Maryanne McGuckin, a former faculty member of the University of Pennsylvania, is president of McGuckin Methods International and a member of the World Health Organization's Global Patient Safety Challenge. She wrote this for the "Field Clinic" blog at

Last month, I discussed the use of checklists as a means of empowering consumers about their role in helping prevent health-care associated infections. Readers wanted to know more about the checklist and how it can help empower them to seek safer care.

Start by finding the best health-care facility or doctor for your treatment. It would be easy for me to give a few links to data sources comparing hospitals, doctors or infection rates, but I know from our research many of these sites are not user-friendly or informative. For example, showing you your hospital did as well as the national rate on some service is not helpful.

What is helpful? It is as basic as asking the right questions of the right people, to avoid later saying, "If only I'd known." If you want information on a hospital's infection rate, call the hospital and ask to speak to someone in the infection control department. Ask:

What is the hospital's infection rate and how does it compare with the national average?

What is the infection rate for your surgical procedure and how does it compare with the national average?

Is the hospital having any cluster or outbreak of certain infections such as MRSA or c. difficile?

For the first two questions, ask for specific percentages. Don't accept just "as good as." If the first person you reach cannot answer these questions, ask who can.

There will always be situations where choice of provider or health-care facility is directed for one reason or another, such as certain complex procedures or insurance, but you should still ask the three questions.

Once you or a relative faces the prospect of hospitalization, there are more specific steps you can take to ensure safe, high-quality care. These eight measures are not meant to be all-inclusive. Every patient's needs and care are unique.

But knowing where to start can help consumers take specific action in a situation that might otherwise seem overwhelming.

You'll find more information in my book, The Patient Survival Guide: 8 Simple Solutions to Prevent Hospital and Healthcare Associated Infections.

If you or a loved one will be in the hospital, take this list along and don't be afraid to share it with caregivers.

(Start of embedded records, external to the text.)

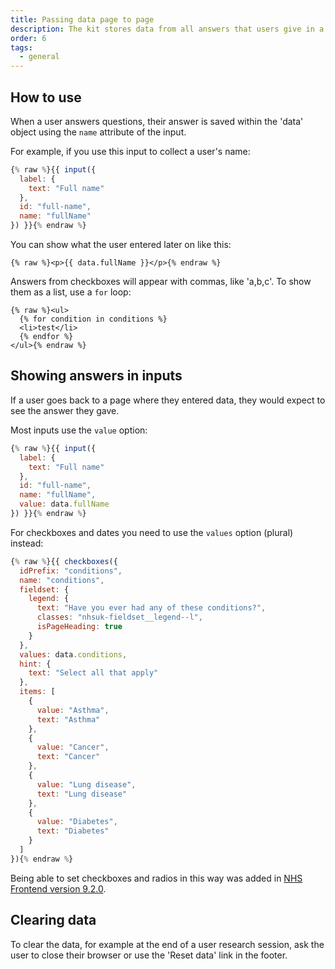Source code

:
 ```yaml
---
title: Passing data page to page
description: The kit stores data from all answers that users give in a prototype. This lets you use or show the answers later.
order: 6
tags:
  - general
---
```


## How to use

When a user answers questions, their answer is saved within the 'data' object using the `name` attribute of the input.

For example, if you use this input to collect a user's name:

```js
{% raw %}{{ input({
  label: {
    text: "Full name"
  },
  id: "full-name",
  name: "fullName"
}) }}{% endraw %}
```

You can show what the user entered later on like this:

```njk
{% raw %}<p>{{ data.fullName }}</p>{% endraw %}
```

Answers from checkboxes will appear with commas, like 'a,b,c'. To show them as a list, use a `for` loop:

```njk
{% raw %}<ul>
  {% for condition in conditions %}
  <li>test</li>
  {% endfor %}
</ul>{% endraw %}
```

## Showing answers in inputs

If a user goes back to a page where they entered data, they would expect to see the answer they gave.

Most inputs use the `value` option:

```js
{% raw %}{{ input({
  label: {
    text: "Full name"
  },
  id: "full-name",
  name: "fullName",
  value: data.fullName
}) }}{% endraw %}
```

For checkboxes and dates you need to use the `values` option (plural) instead:

```js
{% raw %}{{ checkboxes({
  idPrefix: "conditions",
  name: "conditions",
  fieldset: {
    legend: {
      text: "Have you ever had any of these conditions?",
      classes: "nhsuk-fieldset__legend--l",
      isPageHeading: true
    }
  },
  values: data.conditions,
  hint: {
    text: "Select all that apply"
  },
  items: [
    {
      value: "Asthma",
      text: "Asthma"
    },
    {
      value: "Cancer",
      text: "Cancer"
    },
    {
      value: "Lung disease",
      text: "Lung disease"
    },
    {
      value: "Diabetes",
      text: "Diabetes"
    }
  ]
}){% endraw %}
```

Being able to set checkboxes and radios in this way was added in [NHS Frontend version 9.2.0](https://github.com/nhsuk/nhsuk-frontend/releases/tag/v9.2.0).

## Clearing data

To clear the data, for example at the end of a user research session, ask the user to close their browser or use the 'Reset data' link in the footer.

Hospital-Acquired Infection Insurance Card

When hospitalized:

Make sure you are bathed daily.

Tell all health-care workers and visitors to wash or sanitize their hands when they enter your room.

Tell your doctor if you have recently been hospitalized, admitted to a nursing home, exposed to or treated for MRSA, or have an infection.

Identify someone to be your advocate who understands "rapid response" if you need swift attention.

Discuss informed consent and ask your surgeon about infection rates and antibiotics.

Check your skin around an IV for any redness or swelling.

Urinary catheters should be used only when necessary, not for convenience.

After discharge, check your wound site for any redness, swelling, or drainage.